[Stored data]
»»
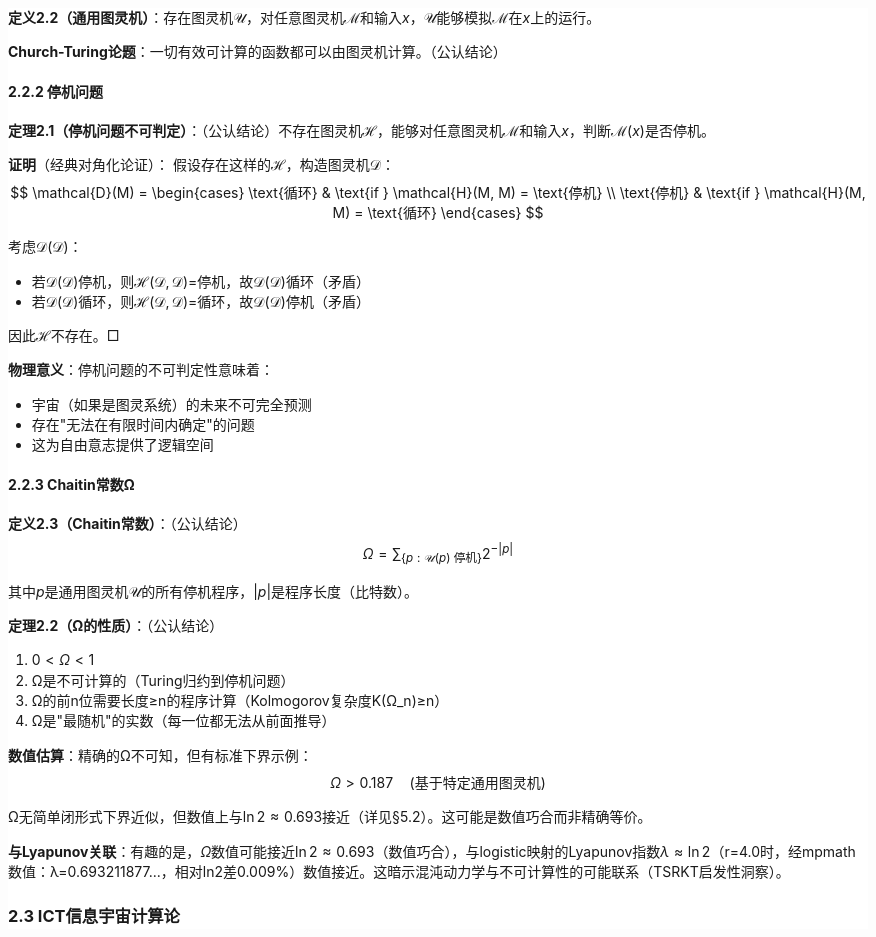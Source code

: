 **定义2.2（通用图灵机）**：存在图灵机$\mathcal{U}$，对任意图灵机$\mathcal{M}$和输入$x$，$\mathcal{U}$能够模拟$\mathcal{M}$在$x$上的运行。

**Church-Turing论题**：一切有效可计算的函数都可以由图灵机计算。（公认结论）

#### 2.2.2 停机问题

**定理2.1（停机问题不可判定）**：（公认结论）不存在图灵机$\mathcal{H}$，能够对任意图灵机$\mathcal{M}$和输入$x$，判断$\mathcal{M}(x)$是否停机。

**证明**（经典对角化论证）：
假设存在这样的$\mathcal{H}$，构造图灵机$\mathcal{D}$：
$$
\mathcal{D}(M) = \begin{cases}
\text{循环} & \text{if } \mathcal{H}(M, M) = \text{停机} \\
\text{停机} & \text{if } \mathcal{H}(M, M) = \text{循环}
\end{cases}
$$

考虑$\mathcal{D}(\mathcal{D})$：
- 若$\mathcal{D}(\mathcal{D})$停机，则$\mathcal{H}(\mathcal{D}, \mathcal{D})$=停机，故$\mathcal{D}(\mathcal{D})$循环（矛盾）
- 若$\mathcal{D}(\mathcal{D})$循环，则$\mathcal{H}(\mathcal{D}, \mathcal{D})$=循环，故$\mathcal{D}(\mathcal{D})$停机（矛盾）

因此$\mathcal{H}$不存在。□

**物理意义**：停机问题的不可判定性意味着：
- 宇宙（如果是图灵系统）的未来不可完全预测
- 存在"无法在有限时间内确定"的问题
- 这为自由意志提供了逻辑空间

#### 2.2.3 Chaitin常数Ω

**定义2.3（Chaitin常数）**：（公认结论）
$$
\Omega = \sum_{\{p: \mathcal{U}(p) \text{ 停机}\}} 2^{-|p|}
$$

其中$p$是通用图灵机$\mathcal{U}$的所有停机程序，$|p|$是程序长度（比特数）。

**定理2.2（Ω的性质）**：（公认结论）
1. $0 < \Omega < 1$
2. Ω是不可计算的（Turing归约到停机问题）
3. Ω的前n位需要长度≥n的程序计算（Kolmogorov复杂度K(Ω_n)≥n）
4. Ω是"最随机"的实数（每一位都无法从前面推导）

**数值估算**：精确的Ω不可知，但有标准下界示例：
$$
\Omega > 0.187 \quad (\text{基于特定通用图灵机})
$$

Ω无简单闭形式下界近似，但数值上与$\ln 2 \approx 0.693$接近（详见§5.2）。这可能是数值巧合而非精确等价。

**与Lyapunov关联**：有趣的是，$\Omega$数值可能接近$\ln 2 \approx 0.693$（数值巧合），与logistic映射的Lyapunov指数$\lambda \approx \ln 2$（r=4.0时，经mpmath数值：λ=0.693211877...，相对ln2差0.009%）数值接近。这暗示混沌动力学与不可计算性的可能联系（TSRKT启发性洞察）。

### 2.3 ICT信息宇宙计算论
««
Your assignment:
For each line above that holds the string "approx", provide a copy of that line.

Solution for this problem:
Ω无简单闭形式下界近似，但数值上与$\ln 2 \approx 0.693$接近（详见§5.2）。这可能是数值巧合而非精确等价。
**与Lyapunov关联**：有趣的是，$\Omega$数值可能接近$\ln 2 \approx 0.693$（数值巧合），与logistic映射的Lyapunov指数$\lambda \approx \ln 2$（r=4.0时，经mpmath数值：λ=0.693211877...，相对ln2差0.009%）数值接近。这暗示混沌动力学与不可计算性的可能联系（TSRKT启发性洞察）。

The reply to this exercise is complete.